**ACTIVITY**
Keep every word of the entries and print them exactly; the pictures stay out.
-------------------------
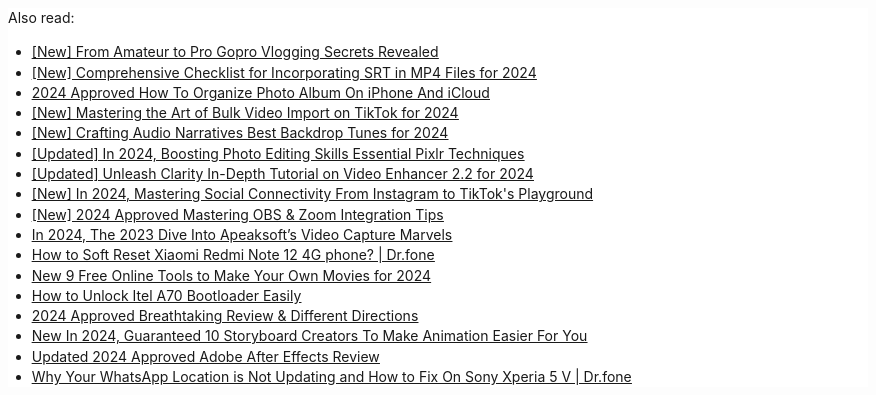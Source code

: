 
<span class="atpl-alsoreadstyle">Also read:</span>
<div><ul>
<li><a href="https://vp-tips.techidaily.com/new-from-amateur-to-pro-gopro-vlogging-secrets-revealed/"><u>[New] From Amateur to Pro  Gopro Vlogging Secrets Revealed</u></a></li>
<li><a href="https://vp-tips.techidaily.com/new-comprehensive-checklist-for-incorporating-srt-in-mp4-files-for-2024/"><u>[New] Comprehensive Checklist for Incorporating SRT in MP4 Files for 2024</u></a></li>
<li><a href="https://vp-tips.techidaily.com/2024-approved-how-to-organize-photo-album-on-iphone-and-icloud/"><u>2024 Approved  How To Organize Photo Album On iPhone And iCloud</u></a></li>
<li><a href="https://vp-tips.techidaily.com/new-mastering-the-art-of-bulk-video-import-on-tiktok-for-2024/"><u>[New] Mastering the Art of Bulk Video Import on TikTok for 2024</u></a></li>
<li><a href="https://vp-tips.techidaily.com/new-crafting-audio-narratives-best-backdrop-tunes-for-2024/"><u>[New] Crafting Audio Narratives  Best Backdrop Tunes for 2024</u></a></li>
<li><a href="https://vp-tips.techidaily.com/updated-in-2024-boosting-photo-editing-skills-essential-pixlr-techniques/"><u>[Updated] In 2024, Boosting Photo Editing Skills  Essential Pixlr Techniques</u></a></li>
<li><a href="https://vp-tips.techidaily.com/updated-unleash-clarity-in-depth-tutorial-on-video-enhancer-22-for-2024/"><u>[Updated] Unleash Clarity  In-Depth Tutorial on Video Enhancer 2.2 for 2024</u></a></li>
<li><a href="https://vp-tips.techidaily.com/new-in-2024-mastering-social-connectivity-from-instagram-to-tiktoks-playground/"><u>[New] In 2024, Mastering Social Connectivity  From Instagram to TikTok's Playground</u></a></li>
<li><a href="https://screen-mirroring-recording.techidaily.com/new-2024-approved-mastering-obs-and-zoom-integration-tips/"><u>[New] 2024 Approved  Mastering OBS & Zoom  Integration Tips</u></a></li>
<li><a href="https://visual-screen-recording.techidaily.com/in-2024-the-2023-dive-into-apeaksofts-video-capture-marvels/"><u>In 2024, The 2023 Dive Into Apeaksoft’s Video Capture Marvels</u></a></li>
<li><a href="https://techidaily.com/how-to-soft-reset-xiaomi-redmi-note-12-4g-phone-drfone-by-drfone-reset-android-reset-android/"><u>How to Soft Reset Xiaomi Redmi Note 12 4G phone? | Dr.fone</u></a></li>
<li><a href="https://ai-driven-video-production.techidaily.com/new-9-free-online-tools-to-make-your-own-movies-for-2024/"><u>New 9 Free Online Tools to Make Your Own Movies for 2024</u></a></li>
<li><a href="https://unlock-android.techidaily.com/how-to-unlock-itel-a70-bootloader-easily-by-drfone-android/"><u>How to Unlock Itel A70 Bootloader Easily</u></a></li>
<li><a href="https://extra-lessons.techidaily.com/2024-approved-breathtaking-review-and-different-directions/"><u>2024 Approved  Breathtaking Review & Different Directions</u></a></li>
<li><a href="https://ai-editing-video.techidaily.com/new-in-2024-guaranteed-10-storyboard-creators-to-make-animation-easier-for-you/"><u>New In 2024, Guaranteed 10 Storyboard Creators To Make Animation Easier For You</u></a></li>
<li><a href="https://ai-editing-video.techidaily.com/updated-2024-approved-adobe-after-effects-review/"><u>Updated 2024 Approved Adobe After Effects Review</u></a></li>
<li><a href="https://location-social.techidaily.com/why-your-whatsapp-location-is-not-updating-and-how-to-fix-on-sony-xperia-5-v-drfone-by-drfone-virtual-android/"><u>Why Your WhatsApp Location is Not Updating and How to Fix On Sony Xperia 5 V | Dr.fone</u></a></li>
</ul></div>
-------------------------
**RESULT OF THIS EXERCISE**
Source code

: 
<span class="atpl-alsoreadstyle">Also read:</span>
<div><ul>
<li><a href="https://vp-tips.techidaily.com/new-from-amateur-to-pro-gopro-vlogging-secrets-revealed/"><u>[New] From Amateur to Pro  Gopro Vlogging Secrets Revealed</u></a></li>
<li><a href="https://vp-tips.techidaily.com/new-comprehensive-checklist-for-incorporating-srt-in-mp4-files-for-2024/"><u>[New] Comprehensive Checklist for Incorporating SRT in MP4 Files for 2024</u></a></li>
<li><a href="https://vp-tips.techidaily.com/2024-approved-how-to-organize-photo-album-on-iphone-and-icloud/"><u>2024 Approved  How To Organize Photo Album On iPhone And iCloud</u></a></li>
<li><a href="https://vp-tips.techidaily.com/new-mastering-the-art-of-bulk-video-import-on-tiktok-for-2024/"><u>[New] Mastering the Art of Bulk Video Import on TikTok for 2024</u></a></li>
<li><a href="https://vp-tips.techidaily.com/new-crafting-audio-narratives-best-backdrop-tunes-for-2024/"><u>[New] Crafting Audio Narratives  Best Backdrop Tunes for 2024</u></a></li>
<li><a href="https://vp-tips.techidaily.com/updated-in-2024-boosting-photo-editing-skills-essential-pixlr-techniques/"><u>[Updated] In 2024, Boosting Photo Editing Skills  Essential Pixlr Techniques</u></a></li>
<li><a href="https://vp-tips.techidaily.com/updated-unleash-clarity-in-depth-tutorial-on-video-enhancer-22-for-2024/"><u>[Updated] Unleash Clarity  In-Depth Tutorial on Video Enhancer 2.2 for 2024</u></a></li>
<li><a href="https://vp-tips.techidaily.com/new-in-2024-mastering-social-connectivity-from-instagram-to-tiktoks-playground/"><u>[New] In 2024, Mastering Social Connectivity  From Instagram to TikTok's Playground</u></a></li>
<li><a href="https://screen-mirroring-recording.techidaily.com/new-2024-approved-mastering-obs-and-zoom-integration-tips/"><u>[New] 2024 Approved  Mastering OBS & Zoom  Integration Tips</u></a></li>
<li><a href="https://visual-screen-recording.techidaily.com/in-2024-the-2023-dive-into-apeaksofts-video-capture-marvels/"><u>In 2024, The 2023 Dive Into Apeaksoft’s Video Capture Marvels</u></a></li>
<li><a href="https://techidaily.com/how-to-soft-reset-xiaomi-redmi-note-12-4g-phone-drfone-by-drfone-reset-android-reset-android/"><u>How to Soft Reset Xiaomi Redmi Note 12 4G phone? | Dr.fone</u></a></li>
<li><a href="https://ai-driven-video-production.techidaily.com/new-9-free-online-tools-to-make-your-own-movies-for-2024/"><u>New 9 Free Online Tools to Make Your Own Movies for 2024</u></a></li>
<li><a href="https://unlock-android.techidaily.com/how-to-unlock-itel-a70-bootloader-easily-by-drfone-android/"><u>How to Unlock Itel A70 Bootloader Easily</u></a></li>
<li><a href="https://extra-lessons.techidaily.com/2024-approved-breathtaking-review-and-different-directions/"><u>2024 Approved  Breathtaking Review & Different Directions</u></a></li>
<li><a href="https://ai-editing-video.techidaily.com/new-in-2024-guaranteed-10-storyboard-creators-to-make-animation-easier-for-you/"><u>New In 2024, Guaranteed 10 Storyboard Creators To Make Animation Easier For You</u></a></li>
<li><a href="https://ai-editing-video.techidaily.com/updated-2024-approved-adobe-after-effects-review/"><u>Updated 2024 Approved Adobe After Effects Review</u></a></li>
<li><a href="https://location-social.techidaily.com/why-your-whatsapp-location-is-not-updating-and-how-to-fix-on-sony-xperia-5-v-drfone-by-drfone-virtual-android/"><u>Why Your WhatsApp Location is Not Updating and How to Fix On Sony Xperia 5 V | Dr.fone</u></a></li>
</ul></div>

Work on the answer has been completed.